Farmers, agricultural economists and others taking stock of this summer’s growing season say drought conditions and extreme weather have wreaked havoc on many row crops, fruits and vegetables, with the American Farm Bureau Federation suggesting yields could be down by as much as a third compared with last year.
American corn is on track to produce its lowest yield since the drought of 2012, according to analysts at Rabobank, which collects data about commodity markets. This year’s hard red winter wheat crop was the smallest since 1963, the bank’s analysts said. In Texas, cotton farmers have walked away from nearly 70% of their crop because the harvest is so paltry, according to the U.S. Department of Agriculture. The California rice harvest is half what it would be in a normal year, an industry group said.
The poor yields are likely more than a one-year blip, as climate change alters weather patterns in agriculturally important parts of the country, contributing to higher food prices that experts don’t see ebbing any time soon.
Drought has consumed 40% of the country for the past 101 weeks, USDA meteorologist Brad Rippey said. But precisely where that 40% is has shifted over time, meaning different swaths of the country’s agricultural land have been affected at different times, spreading pain and difficult choices geographically and by crop.

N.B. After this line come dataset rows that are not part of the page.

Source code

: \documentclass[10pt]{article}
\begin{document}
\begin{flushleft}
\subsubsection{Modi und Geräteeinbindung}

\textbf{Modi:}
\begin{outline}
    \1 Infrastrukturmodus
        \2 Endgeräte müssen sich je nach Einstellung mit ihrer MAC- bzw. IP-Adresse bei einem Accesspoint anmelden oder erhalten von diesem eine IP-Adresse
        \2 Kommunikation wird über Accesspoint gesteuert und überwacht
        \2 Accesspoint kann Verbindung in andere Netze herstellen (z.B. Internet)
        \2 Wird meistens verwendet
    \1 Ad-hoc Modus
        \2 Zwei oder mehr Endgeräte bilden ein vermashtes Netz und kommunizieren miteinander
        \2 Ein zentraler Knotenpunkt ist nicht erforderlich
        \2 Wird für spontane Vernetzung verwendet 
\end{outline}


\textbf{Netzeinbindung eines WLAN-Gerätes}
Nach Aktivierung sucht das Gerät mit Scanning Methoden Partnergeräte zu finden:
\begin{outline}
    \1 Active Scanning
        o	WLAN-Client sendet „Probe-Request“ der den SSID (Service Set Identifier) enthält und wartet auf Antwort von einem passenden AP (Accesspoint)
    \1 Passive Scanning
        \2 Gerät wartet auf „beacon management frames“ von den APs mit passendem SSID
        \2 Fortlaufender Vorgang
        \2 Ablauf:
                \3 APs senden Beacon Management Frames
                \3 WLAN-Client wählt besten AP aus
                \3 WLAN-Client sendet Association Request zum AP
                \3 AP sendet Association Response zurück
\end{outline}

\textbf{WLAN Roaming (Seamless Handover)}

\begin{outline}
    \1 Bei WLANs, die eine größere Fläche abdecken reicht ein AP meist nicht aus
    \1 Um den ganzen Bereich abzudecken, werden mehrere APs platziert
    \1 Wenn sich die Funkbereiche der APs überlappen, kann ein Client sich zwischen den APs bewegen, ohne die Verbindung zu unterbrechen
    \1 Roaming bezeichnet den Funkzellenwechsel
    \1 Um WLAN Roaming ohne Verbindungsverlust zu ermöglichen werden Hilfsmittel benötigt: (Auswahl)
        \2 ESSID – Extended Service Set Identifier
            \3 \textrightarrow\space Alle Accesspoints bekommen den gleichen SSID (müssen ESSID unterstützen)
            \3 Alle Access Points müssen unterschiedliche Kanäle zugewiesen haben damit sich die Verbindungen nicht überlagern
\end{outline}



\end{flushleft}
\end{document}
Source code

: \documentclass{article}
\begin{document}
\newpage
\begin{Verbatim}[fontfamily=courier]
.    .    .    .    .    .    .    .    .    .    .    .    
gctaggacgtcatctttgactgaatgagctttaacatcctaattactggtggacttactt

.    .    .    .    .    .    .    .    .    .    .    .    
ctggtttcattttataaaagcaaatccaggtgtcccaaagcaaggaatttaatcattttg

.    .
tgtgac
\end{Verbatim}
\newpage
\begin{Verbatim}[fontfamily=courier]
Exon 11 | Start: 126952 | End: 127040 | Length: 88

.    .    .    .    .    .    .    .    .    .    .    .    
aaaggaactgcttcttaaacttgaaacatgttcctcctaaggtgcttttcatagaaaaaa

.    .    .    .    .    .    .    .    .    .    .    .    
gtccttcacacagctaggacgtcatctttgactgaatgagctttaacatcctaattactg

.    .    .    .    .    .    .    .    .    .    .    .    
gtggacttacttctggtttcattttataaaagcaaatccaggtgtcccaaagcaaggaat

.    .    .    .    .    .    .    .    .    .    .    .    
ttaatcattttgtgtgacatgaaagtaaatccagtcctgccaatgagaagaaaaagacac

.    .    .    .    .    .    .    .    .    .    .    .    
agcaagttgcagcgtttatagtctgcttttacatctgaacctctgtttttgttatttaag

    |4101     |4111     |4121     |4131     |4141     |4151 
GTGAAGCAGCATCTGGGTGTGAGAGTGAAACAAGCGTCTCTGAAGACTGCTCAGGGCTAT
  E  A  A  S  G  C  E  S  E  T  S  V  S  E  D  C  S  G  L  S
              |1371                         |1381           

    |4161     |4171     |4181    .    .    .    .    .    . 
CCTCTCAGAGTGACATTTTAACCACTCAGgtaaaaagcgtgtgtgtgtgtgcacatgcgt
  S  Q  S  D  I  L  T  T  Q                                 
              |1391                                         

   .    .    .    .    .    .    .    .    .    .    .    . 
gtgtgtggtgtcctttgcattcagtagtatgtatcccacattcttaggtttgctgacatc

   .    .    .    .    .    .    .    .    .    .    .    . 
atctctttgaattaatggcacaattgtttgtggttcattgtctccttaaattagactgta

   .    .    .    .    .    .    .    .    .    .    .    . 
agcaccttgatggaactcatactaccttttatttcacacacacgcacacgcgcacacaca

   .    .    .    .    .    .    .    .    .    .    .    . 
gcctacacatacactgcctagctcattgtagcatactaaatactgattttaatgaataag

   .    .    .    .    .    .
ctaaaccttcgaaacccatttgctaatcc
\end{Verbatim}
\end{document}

“Spring wheat, durum wheat, barley [in the Northeast] – those were just hammered in 2021. For some of those crops it was the lowest yields we’ve seen since the 1980s,” Rippey said. “The biggest impacts this year have been the Central and Southern Great Plains—Nebraska southward through Texas—and the two big crops hit this year are grain sorghum [primarily used for animal feed] and cotton.”
Based on last month’s numbers, he said, it looks like abandonment of the Texas cotton crop will be the highest on record, around 69%: “That’s when farmers just walk away.”
In California, farmers are making tough choices to give up on their strawberries and tomatoes, lettuces and melons, so that whatever water they get goes to crops like almonds, grapes and olives, where they’ve sunk multiyear investments and the payoff is better, Rippey said.
Even with recent rains, a lot of the western United States is still looking at a long-term drought, said Curtis Riganti, a climatologist at the National Drought Mitigation Center. “We’re seeing widespread extreme and exceptional drought in California’s Central Valley, parts of Nevada, central and southern Oregon, the central High Plains, southern Oklahoma and Texas,” he said. “And while we’ve seen a pretty active monsoon season this year over New Mexico, Arizona and southern Colorado, in terms of refilling reservoirs it doesn’t do a ton of good.”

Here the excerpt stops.